▶ [Directions]
If a line in the data holds the string "enough", list it.

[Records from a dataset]
<<<<

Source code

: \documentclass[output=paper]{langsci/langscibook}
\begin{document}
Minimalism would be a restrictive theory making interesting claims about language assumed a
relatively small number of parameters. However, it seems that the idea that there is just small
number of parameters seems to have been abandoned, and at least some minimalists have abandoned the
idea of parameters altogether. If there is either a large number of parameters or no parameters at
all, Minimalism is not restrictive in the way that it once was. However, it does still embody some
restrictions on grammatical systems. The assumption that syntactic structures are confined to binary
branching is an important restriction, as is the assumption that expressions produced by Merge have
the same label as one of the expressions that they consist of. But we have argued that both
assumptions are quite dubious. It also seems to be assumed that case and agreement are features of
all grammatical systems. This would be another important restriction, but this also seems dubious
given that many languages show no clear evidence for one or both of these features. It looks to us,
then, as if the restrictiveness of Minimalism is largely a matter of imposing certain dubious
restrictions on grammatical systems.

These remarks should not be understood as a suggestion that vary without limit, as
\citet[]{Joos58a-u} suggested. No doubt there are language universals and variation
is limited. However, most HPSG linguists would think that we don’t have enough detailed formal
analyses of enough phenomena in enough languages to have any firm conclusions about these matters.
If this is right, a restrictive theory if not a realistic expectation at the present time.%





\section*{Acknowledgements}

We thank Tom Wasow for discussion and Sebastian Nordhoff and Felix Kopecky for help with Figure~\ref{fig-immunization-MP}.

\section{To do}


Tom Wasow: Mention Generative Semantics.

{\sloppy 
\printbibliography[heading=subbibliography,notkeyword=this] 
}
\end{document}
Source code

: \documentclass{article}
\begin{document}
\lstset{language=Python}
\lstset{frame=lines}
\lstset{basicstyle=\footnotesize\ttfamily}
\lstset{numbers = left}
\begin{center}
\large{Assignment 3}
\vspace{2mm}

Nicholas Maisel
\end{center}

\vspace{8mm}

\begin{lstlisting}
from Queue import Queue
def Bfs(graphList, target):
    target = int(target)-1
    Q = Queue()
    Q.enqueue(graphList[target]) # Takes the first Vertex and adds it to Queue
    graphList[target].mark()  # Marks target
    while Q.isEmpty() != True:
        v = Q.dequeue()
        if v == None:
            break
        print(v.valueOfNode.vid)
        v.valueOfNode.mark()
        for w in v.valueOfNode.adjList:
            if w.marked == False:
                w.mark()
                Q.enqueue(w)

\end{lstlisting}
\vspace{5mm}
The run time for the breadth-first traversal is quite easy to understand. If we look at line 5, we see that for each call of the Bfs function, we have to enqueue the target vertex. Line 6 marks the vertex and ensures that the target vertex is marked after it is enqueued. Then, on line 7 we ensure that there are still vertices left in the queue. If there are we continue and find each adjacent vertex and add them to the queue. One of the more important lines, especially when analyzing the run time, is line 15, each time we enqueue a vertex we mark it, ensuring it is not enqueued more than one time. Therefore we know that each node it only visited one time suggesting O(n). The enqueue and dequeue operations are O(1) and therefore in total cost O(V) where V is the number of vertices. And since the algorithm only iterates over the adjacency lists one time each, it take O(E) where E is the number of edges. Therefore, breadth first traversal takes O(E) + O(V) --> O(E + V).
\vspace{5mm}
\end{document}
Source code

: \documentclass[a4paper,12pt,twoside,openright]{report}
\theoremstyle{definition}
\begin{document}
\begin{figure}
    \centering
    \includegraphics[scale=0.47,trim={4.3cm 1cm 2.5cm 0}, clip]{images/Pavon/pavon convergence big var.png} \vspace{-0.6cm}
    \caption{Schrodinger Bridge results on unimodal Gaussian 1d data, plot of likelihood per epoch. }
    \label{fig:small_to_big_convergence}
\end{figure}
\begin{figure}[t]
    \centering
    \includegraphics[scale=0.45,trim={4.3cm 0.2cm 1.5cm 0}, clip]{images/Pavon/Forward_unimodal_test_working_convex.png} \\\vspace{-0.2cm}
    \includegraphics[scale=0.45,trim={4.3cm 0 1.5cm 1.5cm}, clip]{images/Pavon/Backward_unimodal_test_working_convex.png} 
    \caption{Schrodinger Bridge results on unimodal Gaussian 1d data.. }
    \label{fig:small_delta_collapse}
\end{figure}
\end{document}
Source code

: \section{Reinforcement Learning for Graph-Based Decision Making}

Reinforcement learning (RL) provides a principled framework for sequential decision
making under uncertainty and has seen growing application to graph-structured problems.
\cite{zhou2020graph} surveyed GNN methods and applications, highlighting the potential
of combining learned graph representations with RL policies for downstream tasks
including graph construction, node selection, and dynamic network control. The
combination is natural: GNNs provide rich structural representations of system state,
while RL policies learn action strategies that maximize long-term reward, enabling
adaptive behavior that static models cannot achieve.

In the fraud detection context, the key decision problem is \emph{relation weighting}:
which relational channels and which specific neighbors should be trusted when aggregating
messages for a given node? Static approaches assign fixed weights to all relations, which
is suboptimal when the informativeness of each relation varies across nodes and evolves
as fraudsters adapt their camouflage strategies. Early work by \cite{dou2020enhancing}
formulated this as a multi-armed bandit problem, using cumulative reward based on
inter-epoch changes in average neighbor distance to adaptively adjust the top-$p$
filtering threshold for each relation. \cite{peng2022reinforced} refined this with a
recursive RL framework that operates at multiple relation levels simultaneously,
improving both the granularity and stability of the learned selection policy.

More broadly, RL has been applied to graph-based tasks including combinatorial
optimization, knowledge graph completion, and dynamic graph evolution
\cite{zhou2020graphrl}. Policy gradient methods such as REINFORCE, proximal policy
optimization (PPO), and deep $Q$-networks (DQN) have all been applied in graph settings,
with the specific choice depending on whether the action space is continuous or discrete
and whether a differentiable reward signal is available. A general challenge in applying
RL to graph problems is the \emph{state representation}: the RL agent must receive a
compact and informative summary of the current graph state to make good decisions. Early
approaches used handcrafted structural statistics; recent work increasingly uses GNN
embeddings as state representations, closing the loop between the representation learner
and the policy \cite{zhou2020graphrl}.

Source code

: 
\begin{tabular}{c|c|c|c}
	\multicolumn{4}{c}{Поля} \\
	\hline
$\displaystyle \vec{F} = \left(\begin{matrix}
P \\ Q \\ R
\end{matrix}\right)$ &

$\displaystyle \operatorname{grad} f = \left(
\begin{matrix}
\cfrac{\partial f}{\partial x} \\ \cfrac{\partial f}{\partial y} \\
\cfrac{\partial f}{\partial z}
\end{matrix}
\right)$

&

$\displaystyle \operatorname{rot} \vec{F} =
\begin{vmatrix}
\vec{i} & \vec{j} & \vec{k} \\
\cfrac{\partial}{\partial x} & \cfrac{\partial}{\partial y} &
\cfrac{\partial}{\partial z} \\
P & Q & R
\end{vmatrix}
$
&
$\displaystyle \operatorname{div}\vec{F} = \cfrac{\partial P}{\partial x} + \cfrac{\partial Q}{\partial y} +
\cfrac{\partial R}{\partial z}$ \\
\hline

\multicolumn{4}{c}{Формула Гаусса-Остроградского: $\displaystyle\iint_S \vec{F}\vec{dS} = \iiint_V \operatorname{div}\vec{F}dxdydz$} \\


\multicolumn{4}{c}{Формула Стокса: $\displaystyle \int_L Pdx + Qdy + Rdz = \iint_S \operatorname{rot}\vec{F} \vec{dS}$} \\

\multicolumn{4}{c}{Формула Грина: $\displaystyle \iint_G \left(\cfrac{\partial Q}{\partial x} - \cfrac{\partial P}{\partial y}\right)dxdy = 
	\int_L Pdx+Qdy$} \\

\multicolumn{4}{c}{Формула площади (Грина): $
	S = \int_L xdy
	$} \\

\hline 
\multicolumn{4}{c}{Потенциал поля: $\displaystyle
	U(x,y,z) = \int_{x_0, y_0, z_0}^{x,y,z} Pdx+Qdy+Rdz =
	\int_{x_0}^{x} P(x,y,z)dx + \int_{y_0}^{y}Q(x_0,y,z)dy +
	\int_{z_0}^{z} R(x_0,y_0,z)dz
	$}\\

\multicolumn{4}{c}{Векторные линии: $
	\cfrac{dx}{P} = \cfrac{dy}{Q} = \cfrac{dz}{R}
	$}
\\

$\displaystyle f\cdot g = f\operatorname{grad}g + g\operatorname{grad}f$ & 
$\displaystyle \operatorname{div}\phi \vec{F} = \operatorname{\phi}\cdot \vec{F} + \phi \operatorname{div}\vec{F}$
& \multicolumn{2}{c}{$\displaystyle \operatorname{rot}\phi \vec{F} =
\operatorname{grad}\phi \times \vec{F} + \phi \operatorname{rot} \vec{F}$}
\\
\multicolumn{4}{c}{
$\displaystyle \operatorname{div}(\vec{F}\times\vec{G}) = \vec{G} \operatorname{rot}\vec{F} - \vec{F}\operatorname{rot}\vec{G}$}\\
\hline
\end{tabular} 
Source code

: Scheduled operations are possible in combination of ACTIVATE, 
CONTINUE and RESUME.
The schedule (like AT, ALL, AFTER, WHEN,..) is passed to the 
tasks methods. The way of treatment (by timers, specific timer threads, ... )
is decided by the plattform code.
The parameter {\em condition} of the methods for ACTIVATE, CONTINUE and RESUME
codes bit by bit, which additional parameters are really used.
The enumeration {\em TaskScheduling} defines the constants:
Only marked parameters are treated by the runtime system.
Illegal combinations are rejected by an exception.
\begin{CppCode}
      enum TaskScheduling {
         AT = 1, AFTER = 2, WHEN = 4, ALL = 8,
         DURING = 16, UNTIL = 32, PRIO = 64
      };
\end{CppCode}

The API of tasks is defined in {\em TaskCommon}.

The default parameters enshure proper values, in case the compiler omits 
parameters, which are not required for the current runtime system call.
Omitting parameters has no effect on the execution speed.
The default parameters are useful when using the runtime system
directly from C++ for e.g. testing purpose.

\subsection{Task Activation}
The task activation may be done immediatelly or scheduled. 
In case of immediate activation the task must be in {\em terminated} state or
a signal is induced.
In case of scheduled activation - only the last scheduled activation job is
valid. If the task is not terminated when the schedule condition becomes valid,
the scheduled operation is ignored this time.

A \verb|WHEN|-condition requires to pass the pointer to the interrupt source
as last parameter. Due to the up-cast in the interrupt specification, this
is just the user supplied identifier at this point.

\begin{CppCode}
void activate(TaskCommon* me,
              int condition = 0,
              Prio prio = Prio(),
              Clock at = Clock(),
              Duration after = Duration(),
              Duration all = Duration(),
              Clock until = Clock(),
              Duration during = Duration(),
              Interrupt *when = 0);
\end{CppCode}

>>>>

▶ [Completed exercise]
is limited. However, most HPSG linguists would think that we don’t have enough detailed formal
analyses of enough phenomena in enough languages to have any firm conclusions about these matters.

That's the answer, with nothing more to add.